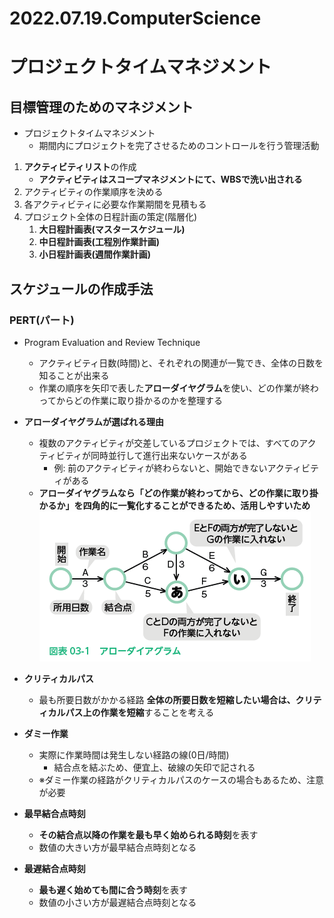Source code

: # 2022.07.19.ComputerScience
# プロジェクトタイムマネジメント
## 目標管理のためのマネジメント
- プロジェクトタイムマネジメント
  - 期間内にプロジェクトを完了させるためのコントロールを行う管理活動

1. **アクティビティリスト**の作成
   - **アクティビティはスコープマネジメントにて、WBSで洗い出される**
2. アクティビティの作業順序を決める
3. 各アクティビティに必要な作業期間を見積もる
4. プロジェクト全体の日程計画の策定(階層化)
   1. **大日程計画表(マスタースケジュール)**
   2. **中日程計画表(工程別作業計画)**
   3. **小日程計画表(週間作業計画)**


## スケジュールの作成手法
### PERT(パート)
- Program Evaluation and Review Technique
  - アクティビティ日数(時間)と、それぞれの関連が一覧でき、全体の日数を知ることが出来る
  - 作業の順序を矢印で表した**アローダイヤグラム**を使い、どの作業が終わってからどの作業に取り掛かるのかを整理する

- **アローダイヤグラムが選ばれる理由**
  - 複数のアクティビティが交差しているプロジェクトでは、すべてのアクティビティが同時並行して進行出来ないケースがある
    - 例: 前のアクティビティが終わらないと、開始できないアクティビティがある
  - **アローダイヤグラムなら「どの作業が終わってから、どの作業に取り掛かるか」を四角的に一覧化することができるため、活用しやすいため**
![picture 1](../../../images/0067e26de5fe2386723af5ef36be8f49e11444382399ab8c342b65a2d5b0cca4.png)

- **クリティカルパス**
  - 最も所要日数がかかる経路
**全体の所要日数を短縮したい場合は、クリティカルパス上の作業を短縮**することを考える

- **ダミー作業**
  - 実際に作業時間は発生しない経路の線(0日/時間)
    - 結合点を結ぶため、便宜上、破線の矢印で記される
  - ※ダミー作業の経路がクリティカルパスのケースの場合もあるため、注意が必要

- **最早結合点時刻**
  - **その結合点以降の作業を最も早く始められる時刻**を表す
  - 数値の大きい方が最早結合点時刻となる

- **最遅結合点時刻**
  - **最も遅く始めても間に合う時刻**を表す
  - 数値の小さい方が最遅結合点時刻となる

━━━━━━━━━━━━━━━━━━━━

* Directions for this task *
The answer should consist only of the lines from the line containing "## スケジュールの作成手法" through the final line of the listing above, reproduced exactly.

* Solution below *
## スケジュールの作成手法
### PERT(パート)
- Program Evaluation and Review Technique
  - アクティビティ日数(時間)と、それぞれの関連が一覧でき、全体の日数を知ることが出来る
  - 作業の順序を矢印で表した**アローダイヤグラム**を使い、どの作業が終わってからどの作業に取り掛かるのかを整理する

- **アローダイヤグラムが選ばれる理由**
  - 複数のアクティビティが交差しているプロジェクトでは、すべてのアクティビティが同時並行して進行出来ないケースがある
    - 例: 前のアクティビティが終わらないと、開始できないアクティビティがある
  - **アローダイヤグラムなら「どの作業が終わってから、どの作業に取り掛かるか」を四角的に一覧化することができるため、活用しやすいため**
![picture 1](../../../images/0067e26de5fe2386723af5ef36be8f49e11444382399ab8c342b65a2d5b0cca4.png)

- **クリティカルパス**
  - 最も所要日数がかかる経路
**全体の所要日数を短縮したい場合は、クリティカルパス上の作業を短縮**することを考える

- **ダミー作業**
  - 実際に作業時間は発生しない経路の線(0日/時間)
    - 結合点を結ぶため、便宜上、破線の矢印で記される
  - ※ダミー作業の経路がクリティカルパスのケースの場合もあるため、注意が必要

- **最早結合点時刻**
  - **その結合点以降の作業を最も早く始められる時刻**を表す
  - 数値の大きい方が最早結合点時刻となる

- **最遅結合点時刻**
  - **最も遅く始めても間に合う時刻**を表す
  - 数値の小さい方が最遅結合点時刻となる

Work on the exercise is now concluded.